[Collected data]
▬▬▬▬▬▬

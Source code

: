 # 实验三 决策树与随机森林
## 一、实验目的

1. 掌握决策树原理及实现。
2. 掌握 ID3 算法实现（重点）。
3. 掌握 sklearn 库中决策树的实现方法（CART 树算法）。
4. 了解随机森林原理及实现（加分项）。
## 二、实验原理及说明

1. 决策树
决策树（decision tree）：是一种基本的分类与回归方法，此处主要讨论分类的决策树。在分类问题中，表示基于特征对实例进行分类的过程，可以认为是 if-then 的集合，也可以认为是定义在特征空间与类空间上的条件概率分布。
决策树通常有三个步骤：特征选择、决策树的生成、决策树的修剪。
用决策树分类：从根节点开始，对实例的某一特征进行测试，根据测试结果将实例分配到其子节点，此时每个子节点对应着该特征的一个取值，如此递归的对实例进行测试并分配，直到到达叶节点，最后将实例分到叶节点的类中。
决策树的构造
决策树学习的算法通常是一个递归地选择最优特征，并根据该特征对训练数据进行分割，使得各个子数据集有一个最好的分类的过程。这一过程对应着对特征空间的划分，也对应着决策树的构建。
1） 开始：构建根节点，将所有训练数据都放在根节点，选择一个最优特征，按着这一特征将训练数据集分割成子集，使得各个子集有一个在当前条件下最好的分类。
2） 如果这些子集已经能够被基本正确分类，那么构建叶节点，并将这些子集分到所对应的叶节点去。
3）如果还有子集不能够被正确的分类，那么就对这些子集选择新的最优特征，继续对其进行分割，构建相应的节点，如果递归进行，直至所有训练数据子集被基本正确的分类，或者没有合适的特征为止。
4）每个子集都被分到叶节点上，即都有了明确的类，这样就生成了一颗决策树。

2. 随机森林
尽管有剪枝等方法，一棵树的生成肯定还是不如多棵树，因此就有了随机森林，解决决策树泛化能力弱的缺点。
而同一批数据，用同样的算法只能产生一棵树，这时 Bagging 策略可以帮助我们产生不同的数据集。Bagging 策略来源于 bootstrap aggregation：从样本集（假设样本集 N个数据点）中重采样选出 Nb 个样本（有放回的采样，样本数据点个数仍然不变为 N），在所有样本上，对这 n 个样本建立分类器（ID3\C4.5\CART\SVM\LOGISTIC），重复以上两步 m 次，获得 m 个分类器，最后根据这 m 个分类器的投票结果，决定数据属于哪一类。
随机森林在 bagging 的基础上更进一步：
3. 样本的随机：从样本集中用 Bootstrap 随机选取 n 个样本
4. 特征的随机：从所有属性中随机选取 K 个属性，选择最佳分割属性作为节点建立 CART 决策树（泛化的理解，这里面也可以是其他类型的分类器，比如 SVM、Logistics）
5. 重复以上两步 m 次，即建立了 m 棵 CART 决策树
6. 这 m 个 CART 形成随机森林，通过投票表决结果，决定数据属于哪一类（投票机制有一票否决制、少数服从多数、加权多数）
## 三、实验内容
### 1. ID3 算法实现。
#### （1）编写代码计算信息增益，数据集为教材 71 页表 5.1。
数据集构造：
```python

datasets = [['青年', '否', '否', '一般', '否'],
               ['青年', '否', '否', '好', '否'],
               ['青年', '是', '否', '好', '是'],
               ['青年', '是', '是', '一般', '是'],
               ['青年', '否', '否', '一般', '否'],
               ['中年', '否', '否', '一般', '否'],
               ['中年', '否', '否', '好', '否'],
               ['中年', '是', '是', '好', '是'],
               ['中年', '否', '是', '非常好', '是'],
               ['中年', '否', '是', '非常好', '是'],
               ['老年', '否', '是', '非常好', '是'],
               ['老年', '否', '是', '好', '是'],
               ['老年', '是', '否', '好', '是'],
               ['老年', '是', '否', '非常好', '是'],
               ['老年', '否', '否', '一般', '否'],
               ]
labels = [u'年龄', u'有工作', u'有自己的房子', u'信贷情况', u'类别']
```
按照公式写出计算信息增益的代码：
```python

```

▬▬▬▬▬▬

■ TASK BRIEF
Search term "决定数据属于哪一类": return each line of the data that contains it.

■ EXPECTED ANSWER
而同一批数据，用同样的算法只能产生一棵树，这时 Bagging 策略可以帮助我们产生不同的数据集。Bagging 策略来源于 bootstrap aggregation：从样本集（假设样本集 N个数据点）中重采样选出 Nb 个样本（有放回的采样，样本数据点个数仍然不变为 N），在所有样本上，对这 n 个样本建立分类器（ID3\C4.5\CART\SVM\LOGISTIC），重复以上两步 m 次，获得 m 个分类器，最后根据这 m 个分类器的投票结果，决定数据属于哪一类。
6. 这 m 个 CART 形成随机森林，通过投票表决结果，决定数据属于哪一类（投票机制有一票否决制、少数服从多数、加权多数）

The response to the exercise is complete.